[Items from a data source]
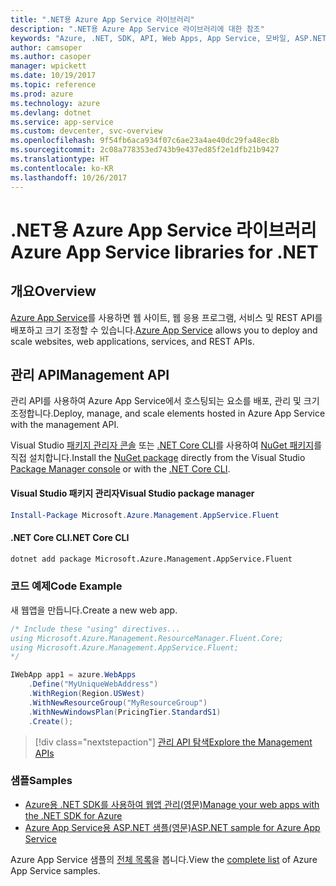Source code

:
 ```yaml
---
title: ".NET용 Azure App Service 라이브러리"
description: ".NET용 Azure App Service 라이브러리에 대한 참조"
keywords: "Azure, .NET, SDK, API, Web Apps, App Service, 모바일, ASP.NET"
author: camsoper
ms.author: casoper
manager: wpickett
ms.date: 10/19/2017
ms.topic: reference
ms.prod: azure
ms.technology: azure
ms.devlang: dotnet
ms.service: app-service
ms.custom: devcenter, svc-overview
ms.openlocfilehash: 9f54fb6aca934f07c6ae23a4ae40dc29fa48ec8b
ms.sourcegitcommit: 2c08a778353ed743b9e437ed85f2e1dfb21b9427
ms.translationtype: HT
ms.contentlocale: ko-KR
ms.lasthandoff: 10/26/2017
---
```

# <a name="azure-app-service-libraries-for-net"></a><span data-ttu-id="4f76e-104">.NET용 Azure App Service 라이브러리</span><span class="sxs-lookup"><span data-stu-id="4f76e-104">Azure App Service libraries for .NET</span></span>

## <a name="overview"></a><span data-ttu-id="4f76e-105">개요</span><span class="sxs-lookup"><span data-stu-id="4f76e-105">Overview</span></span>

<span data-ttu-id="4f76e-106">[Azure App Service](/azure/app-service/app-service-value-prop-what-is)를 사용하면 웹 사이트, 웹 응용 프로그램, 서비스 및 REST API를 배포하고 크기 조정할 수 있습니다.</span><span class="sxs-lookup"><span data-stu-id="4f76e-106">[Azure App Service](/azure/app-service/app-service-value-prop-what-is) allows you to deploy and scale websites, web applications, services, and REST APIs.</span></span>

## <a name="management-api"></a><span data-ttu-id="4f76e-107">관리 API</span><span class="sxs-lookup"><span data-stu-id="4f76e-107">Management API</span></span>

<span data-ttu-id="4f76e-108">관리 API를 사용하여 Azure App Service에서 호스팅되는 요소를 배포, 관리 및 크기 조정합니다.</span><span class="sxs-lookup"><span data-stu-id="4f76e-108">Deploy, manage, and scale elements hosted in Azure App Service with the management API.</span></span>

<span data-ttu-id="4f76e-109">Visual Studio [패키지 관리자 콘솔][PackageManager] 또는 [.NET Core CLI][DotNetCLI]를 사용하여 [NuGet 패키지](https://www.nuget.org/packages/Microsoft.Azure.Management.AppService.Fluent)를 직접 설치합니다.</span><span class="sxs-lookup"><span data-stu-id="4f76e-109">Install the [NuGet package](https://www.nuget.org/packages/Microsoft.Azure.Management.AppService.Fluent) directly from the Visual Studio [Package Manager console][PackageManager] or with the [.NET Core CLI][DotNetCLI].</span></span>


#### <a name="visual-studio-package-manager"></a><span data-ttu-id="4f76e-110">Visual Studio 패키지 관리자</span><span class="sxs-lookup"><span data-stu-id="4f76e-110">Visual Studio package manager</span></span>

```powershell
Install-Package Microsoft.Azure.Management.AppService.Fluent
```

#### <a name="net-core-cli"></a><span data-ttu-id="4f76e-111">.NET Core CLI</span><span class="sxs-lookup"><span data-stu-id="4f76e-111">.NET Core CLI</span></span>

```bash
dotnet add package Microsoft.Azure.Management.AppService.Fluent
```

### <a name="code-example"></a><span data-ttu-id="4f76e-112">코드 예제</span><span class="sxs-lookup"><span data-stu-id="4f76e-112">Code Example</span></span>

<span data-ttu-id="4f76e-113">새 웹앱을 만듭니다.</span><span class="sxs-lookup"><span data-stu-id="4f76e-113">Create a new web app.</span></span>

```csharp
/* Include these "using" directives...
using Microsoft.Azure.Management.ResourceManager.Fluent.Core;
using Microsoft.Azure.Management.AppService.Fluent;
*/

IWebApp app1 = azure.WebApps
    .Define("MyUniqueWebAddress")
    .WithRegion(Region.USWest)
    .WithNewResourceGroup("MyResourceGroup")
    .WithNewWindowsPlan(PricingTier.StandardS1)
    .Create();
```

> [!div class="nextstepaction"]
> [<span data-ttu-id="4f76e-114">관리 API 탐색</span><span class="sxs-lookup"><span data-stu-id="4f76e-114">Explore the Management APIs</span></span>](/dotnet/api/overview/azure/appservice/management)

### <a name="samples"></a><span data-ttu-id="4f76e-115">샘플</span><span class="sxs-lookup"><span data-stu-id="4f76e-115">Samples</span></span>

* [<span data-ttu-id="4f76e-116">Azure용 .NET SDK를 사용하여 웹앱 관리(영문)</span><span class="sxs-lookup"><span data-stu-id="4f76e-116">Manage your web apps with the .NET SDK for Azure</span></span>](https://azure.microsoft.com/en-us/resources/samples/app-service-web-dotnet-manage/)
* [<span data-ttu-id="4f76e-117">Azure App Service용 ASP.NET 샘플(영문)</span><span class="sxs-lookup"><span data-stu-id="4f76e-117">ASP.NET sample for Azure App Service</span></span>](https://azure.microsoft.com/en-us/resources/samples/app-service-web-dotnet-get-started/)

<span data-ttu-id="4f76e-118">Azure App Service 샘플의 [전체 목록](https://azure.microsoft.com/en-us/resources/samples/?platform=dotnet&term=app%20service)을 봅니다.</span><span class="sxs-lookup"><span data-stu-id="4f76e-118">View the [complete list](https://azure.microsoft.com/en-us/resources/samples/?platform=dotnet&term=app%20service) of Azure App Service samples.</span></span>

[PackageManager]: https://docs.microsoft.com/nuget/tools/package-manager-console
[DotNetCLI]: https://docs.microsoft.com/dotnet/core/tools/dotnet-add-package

• _WHAT YOU ARE ASKED TO DO_:
Only the lines that contain the string "tools" should be copied from the entries above.

• _RESPONSE BELOW_:
[PackageManager]: https://docs.microsoft.com/nuget/tools/package-manager-console
[DotNetCLI]: https://docs.microsoft.com/dotnet/core/tools/dotnet-add-package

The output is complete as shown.